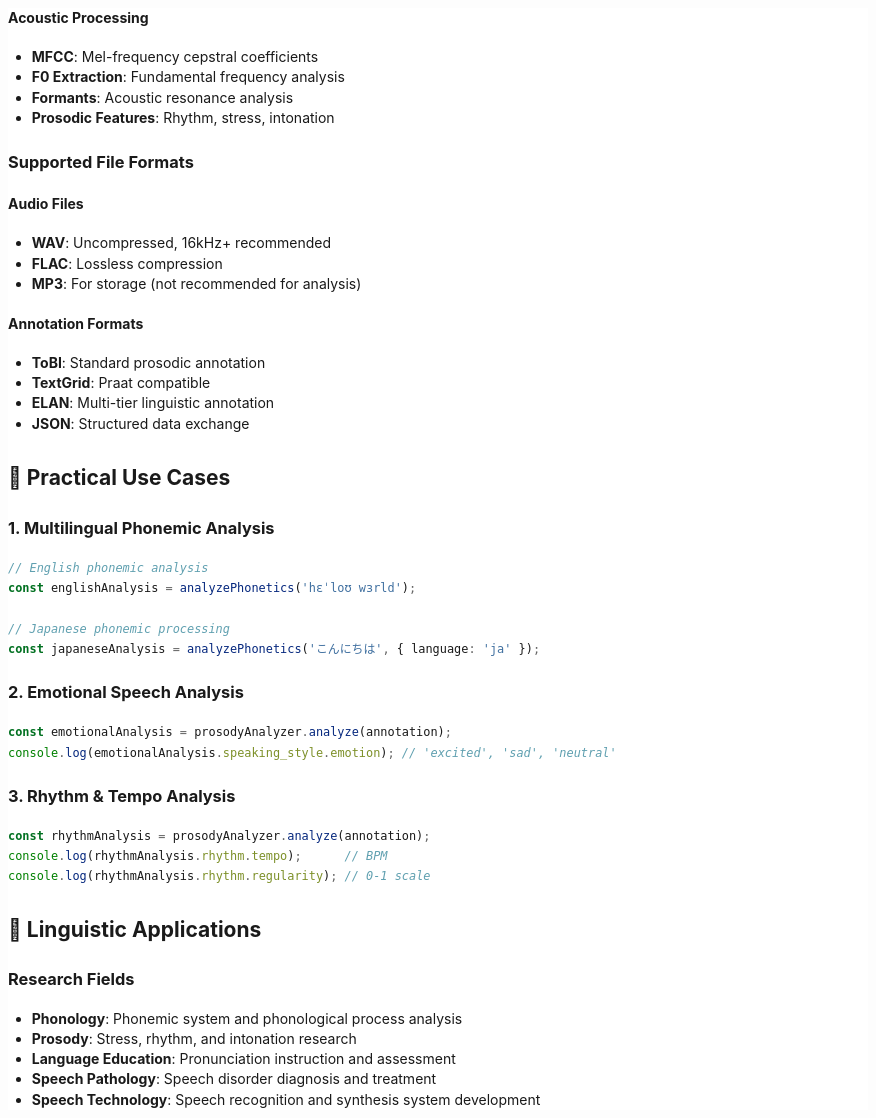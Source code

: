 #### Acoustic Processing
- **MFCC**: Mel-frequency cepstral coefficients
- **F0 Extraction**: Fundamental frequency analysis
- **Formants**: Acoustic resonance analysis
- **Prosodic Features**: Rhythm, stress, intonation

### Supported File Formats

#### Audio Files
- **WAV**: Uncompressed, 16kHz+ recommended
- **FLAC**: Lossless compression
- **MP3**: For storage (not recommended for analysis)

#### Annotation Formats
- **ToBI**: Standard prosodic annotation
- **TextGrid**: Praat compatible
- **ELAN**: Multi-tier linguistic annotation
- **JSON**: Structured data exchange

## 🎯 Practical Use Cases

### 1. Multilingual Phonemic Analysis
```typescript
// English phonemic analysis
const englishAnalysis = analyzePhonetics('hɛˈloʊ wɜrld');

// Japanese phonemic processing
const japaneseAnalysis = analyzePhonetics('こんにちは', { language: 'ja' });
```

### 2. Emotional Speech Analysis
```typescript
const emotionalAnalysis = prosodyAnalyzer.analyze(annotation);
console.log(emotionalAnalysis.speaking_style.emotion); // 'excited', 'sad', 'neutral'
```

### 3. Rhythm & Tempo Analysis
```typescript
const rhythmAnalysis = prosodyAnalyzer.analyze(annotation);
console.log(rhythmAnalysis.rhythm.tempo);      // BPM
console.log(rhythmAnalysis.rhythm.regularity); // 0-1 scale
```

## 🔬 Linguistic Applications

### Research Fields
- **Phonology**: Phonemic system and phonological process analysis
- **Prosody**: Stress, rhythm, and intonation research
- **Language Education**: Pronunciation instruction and assessment
- **Speech Pathology**: Speech disorder diagnosis and treatment
- **Speech Technology**: Speech recognition and synthesis system development
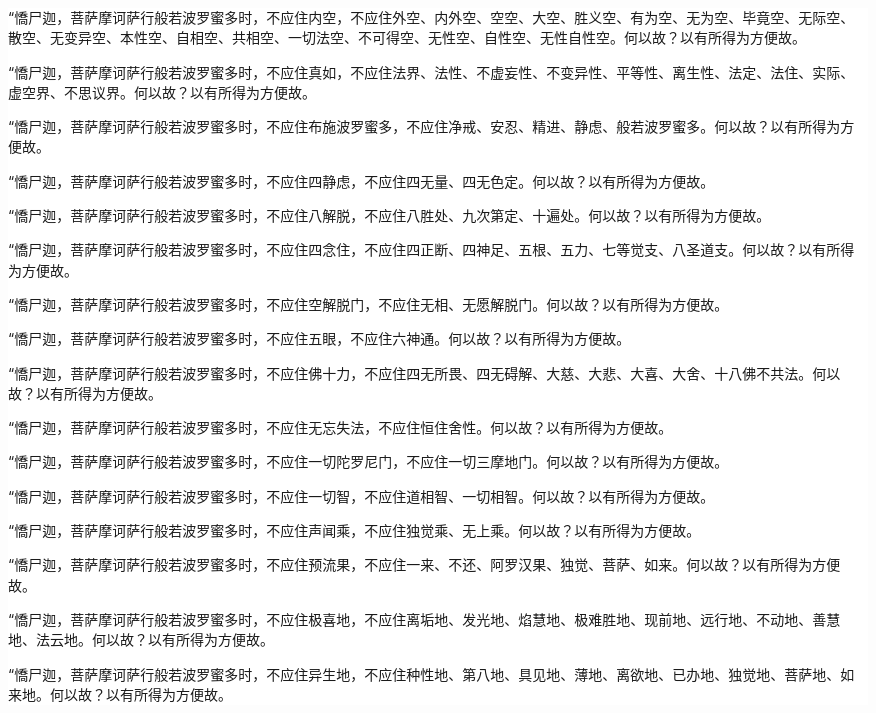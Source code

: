 “憍尸迦，菩萨摩诃萨行般若波罗蜜多时，不应住内空，不应住外空、内外空、空空、大空、胜义空、有为空、无为空、毕竟空、无际空、散空、无变异空、本性空、自相空、共相空、一切法空、不可得空、无性空、自性空、无性自性空。何以故？以有所得为方便故。

“憍尸迦，菩萨摩诃萨行般若波罗蜜多时，不应住真如，不应住法界、法性、不虚妄性、不变异性、平等性、离生性、法定、法住、实际、虚空界、不思议界。何以故？以有所得为方便故。

“憍尸迦，菩萨摩诃萨行般若波罗蜜多时，不应住布施波罗蜜多，不应住净戒、安忍、精进、静虑、般若波罗蜜多。何以故？以有所得为方便故。

“憍尸迦，菩萨摩诃萨行般若波罗蜜多时，不应住四静虑，不应住四无量、四无色定。何以故？以有所得为方便故。

“憍尸迦，菩萨摩诃萨行般若波罗蜜多时，不应住八解脱，不应住八胜处、九次第定、十遍处。何以故？以有所得为方便故。

“憍尸迦，菩萨摩诃萨行般若波罗蜜多时，不应住四念住，不应住四正断、四神足、五根、五力、七等觉支、八圣道支。何以故？以有所得为方便故。

“憍尸迦，菩萨摩诃萨行般若波罗蜜多时，不应住空解脱门，不应住无相、无愿解脱门。何以故？以有所得为方便故。

“憍尸迦，菩萨摩诃萨行般若波罗蜜多时，不应住五眼，不应住六神通。何以故？以有所得为方便故。

“憍尸迦，菩萨摩诃萨行般若波罗蜜多时，不应住佛十力，不应住四无所畏、四无碍解、大慈、大悲、大喜、大舍、十八佛不共法。何以故？以有所得为方便故。

“憍尸迦，菩萨摩诃萨行般若波罗蜜多时，不应住无忘失法，不应住恒住舍性。何以故？以有所得为方便故。

“憍尸迦，菩萨摩诃萨行般若波罗蜜多时，不应住一切陀罗尼门，不应住一切三摩地门。何以故？以有所得为方便故。

“憍尸迦，菩萨摩诃萨行般若波罗蜜多时，不应住一切智，不应住道相智、一切相智。何以故？以有所得为方便故。

“憍尸迦，菩萨摩诃萨行般若波罗蜜多时，不应住声闻乘，不应住独觉乘、无上乘。何以故？以有所得为方便故。

“憍尸迦，菩萨摩诃萨行般若波罗蜜多时，不应住预流果，不应住一来、不还、阿罗汉果、独觉、菩萨、如来。何以故？以有所得为方便故。

“憍尸迦，菩萨摩诃萨行般若波罗蜜多时，不应住极喜地，不应住离垢地、发光地、焰慧地、极难胜地、现前地、远行地、不动地、善慧地、法云地。何以故？以有所得为方便故。

“憍尸迦，菩萨摩诃萨行般若波罗蜜多时，不应住异生地，不应住种性地、第八地、具见地、薄地、离欲地、已办地、独觉地、菩萨地、如来地。何以故？以有所得为方便故。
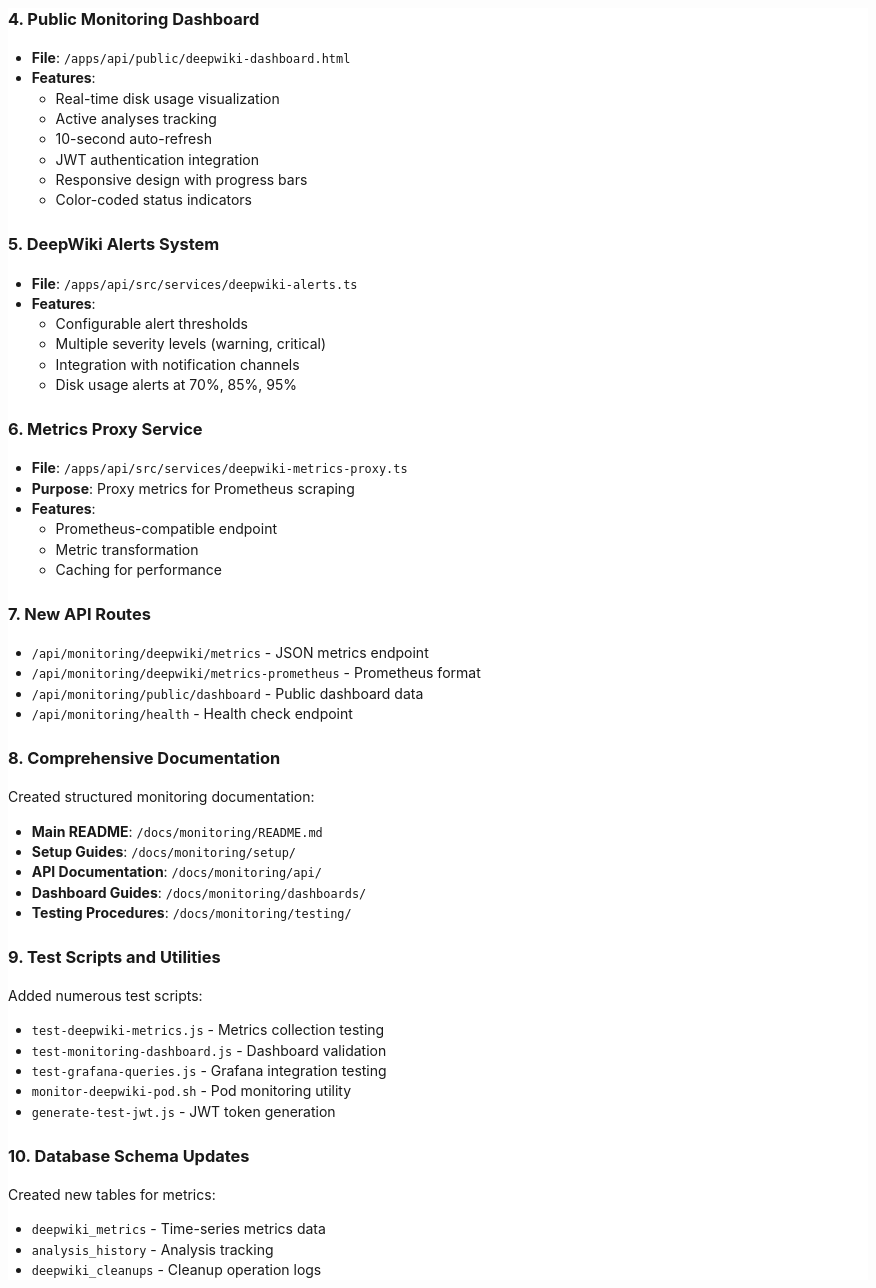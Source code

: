 ### 4. Public Monitoring Dashboard
- **File**: `/apps/api/public/deepwiki-dashboard.html`
- **Features**:
  - Real-time disk usage visualization
  - Active analyses tracking
  - 10-second auto-refresh
  - JWT authentication integration
  - Responsive design with progress bars
  - Color-coded status indicators

### 5. DeepWiki Alerts System
- **File**: `/apps/api/src/services/deepwiki-alerts.ts`
- **Features**:
  - Configurable alert thresholds
  - Multiple severity levels (warning, critical)
  - Integration with notification channels
  - Disk usage alerts at 70%, 85%, 95%

### 6. Metrics Proxy Service
- **File**: `/apps/api/src/services/deepwiki-metrics-proxy.ts`
- **Purpose**: Proxy metrics for Prometheus scraping
- **Features**:
  - Prometheus-compatible endpoint
  - Metric transformation
  - Caching for performance

### 7. New API Routes
- `/api/monitoring/deepwiki/metrics` - JSON metrics endpoint
- `/api/monitoring/deepwiki/metrics-prometheus` - Prometheus format
- `/api/monitoring/public/dashboard` - Public dashboard data
- `/api/monitoring/health` - Health check endpoint

### 8. Comprehensive Documentation
Created structured monitoring documentation:
- **Main README**: `/docs/monitoring/README.md`
- **Setup Guides**: `/docs/monitoring/setup/`
- **API Documentation**: `/docs/monitoring/api/`
- **Dashboard Guides**: `/docs/monitoring/dashboards/`
- **Testing Procedures**: `/docs/monitoring/testing/`

### 9. Test Scripts and Utilities
Added numerous test scripts:
- `test-deepwiki-metrics.js` - Metrics collection testing
- `test-monitoring-dashboard.js` - Dashboard validation
- `test-grafana-queries.js` - Grafana integration testing
- `monitor-deepwiki-pod.sh` - Pod monitoring utility
- `generate-test-jwt.js` - JWT token generation

### 10. Database Schema Updates
Created new tables for metrics:
- `deepwiki_metrics` - Time-series metrics data
- `analysis_history` - Analysis tracking
- `deepwiki_cleanups` - Cleanup operation logs
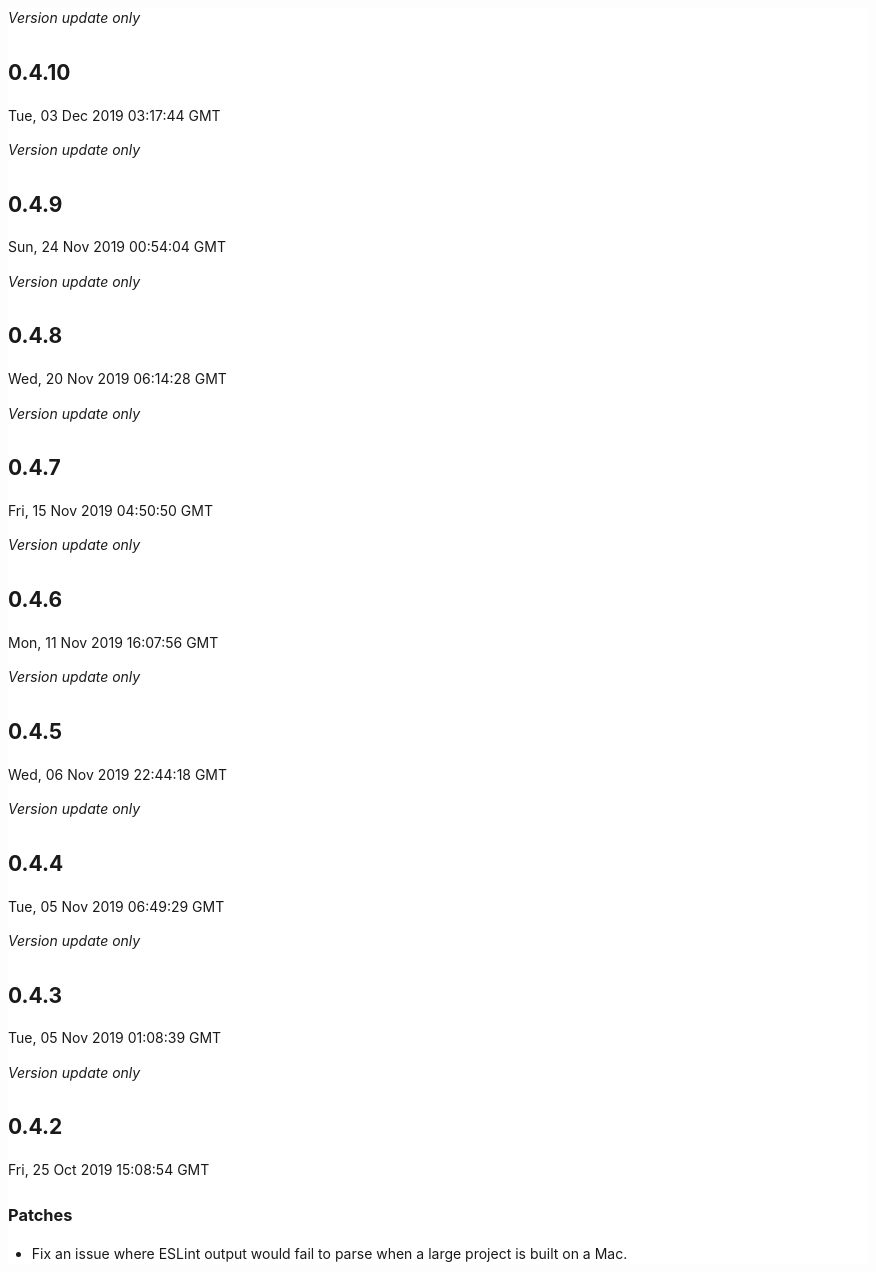 _Version update only_

## 0.4.10
Tue, 03 Dec 2019 03:17:44 GMT

_Version update only_

## 0.4.9
Sun, 24 Nov 2019 00:54:04 GMT

_Version update only_

## 0.4.8
Wed, 20 Nov 2019 06:14:28 GMT

_Version update only_

## 0.4.7
Fri, 15 Nov 2019 04:50:50 GMT

_Version update only_

## 0.4.6
Mon, 11 Nov 2019 16:07:56 GMT

_Version update only_

## 0.4.5
Wed, 06 Nov 2019 22:44:18 GMT

_Version update only_

## 0.4.4
Tue, 05 Nov 2019 06:49:29 GMT

_Version update only_

## 0.4.3
Tue, 05 Nov 2019 01:08:39 GMT

_Version update only_

## 0.4.2
Fri, 25 Oct 2019 15:08:54 GMT

### Patches

- Fix an issue where ESLint output would fail to parse when a large project is built on a Mac.
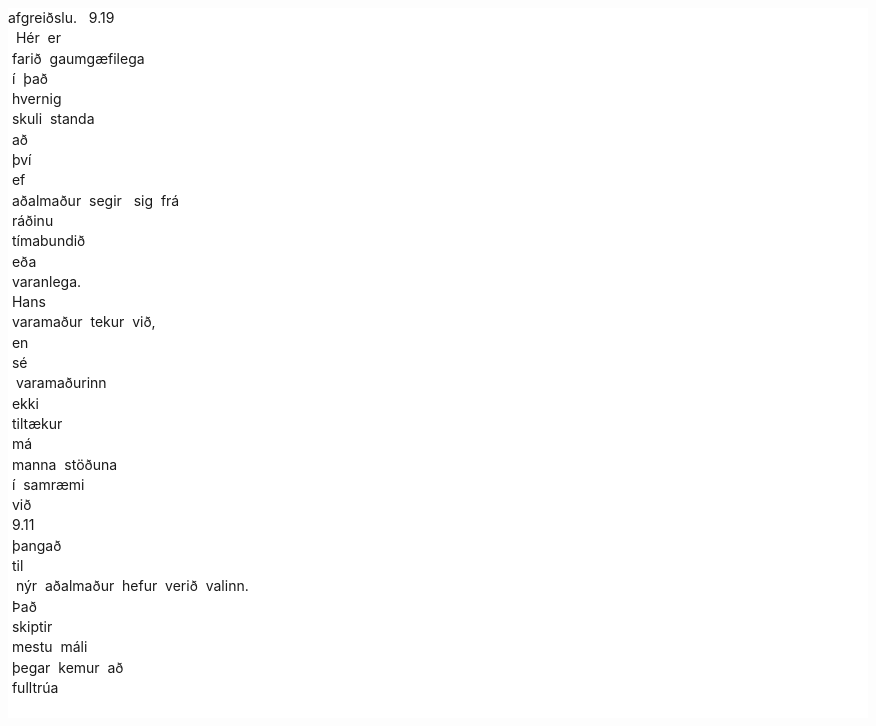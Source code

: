 afgreiðslu.	
  
9.19	
  
Hér	
  er	
  farið	
  gaumgæfilega	
  í	
  það	
  hvernig	
  skuli	
  standa	
  að	
  því	
  ef	
  aðalmaður	
  segir	
  
sig	
  frá	
  ráðinu	
  tímabundið	
  eða	
  varanlega.	
  Hans	
  varamaður	
  tekur	
  við,	
  en	
  sé	
  
varamaðurinn	
  ekki	
  tiltækur	
  má	
  manna	
  stöðuna	
  í	
  samræmi	
  við	
  9.11	
  þangað	
  til	
  
nýr	
  aðalmaður	
  hefur	
  verið	
  valinn.	
  Það	
  skiptir	
  mestu	
  máli	
  þegar	
  kemur	
  að	
  fulltrúa	
  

****************

* [ABOUT THIS TASK] The lines to be transcribed are those from the first line of the data above through the line holding "- **WAV**: Uncompressed, 16kHz+ recommended", inclusive; copy them exactly and only, leaving out the pictures.

* [EXERCISE SOLUTION]
Source code

: #### Acoustic Processing
- **MFCC**: Mel-frequency cepstral coefficients
- **F0 Extraction**: Fundamental frequency analysis
- **Formants**: Acoustic resonance analysis
- **Prosodic Features**: Rhythm, stress, intonation

### Supported File Formats

#### Audio Files
- **WAV**: Uncompressed, 16kHz+ recommended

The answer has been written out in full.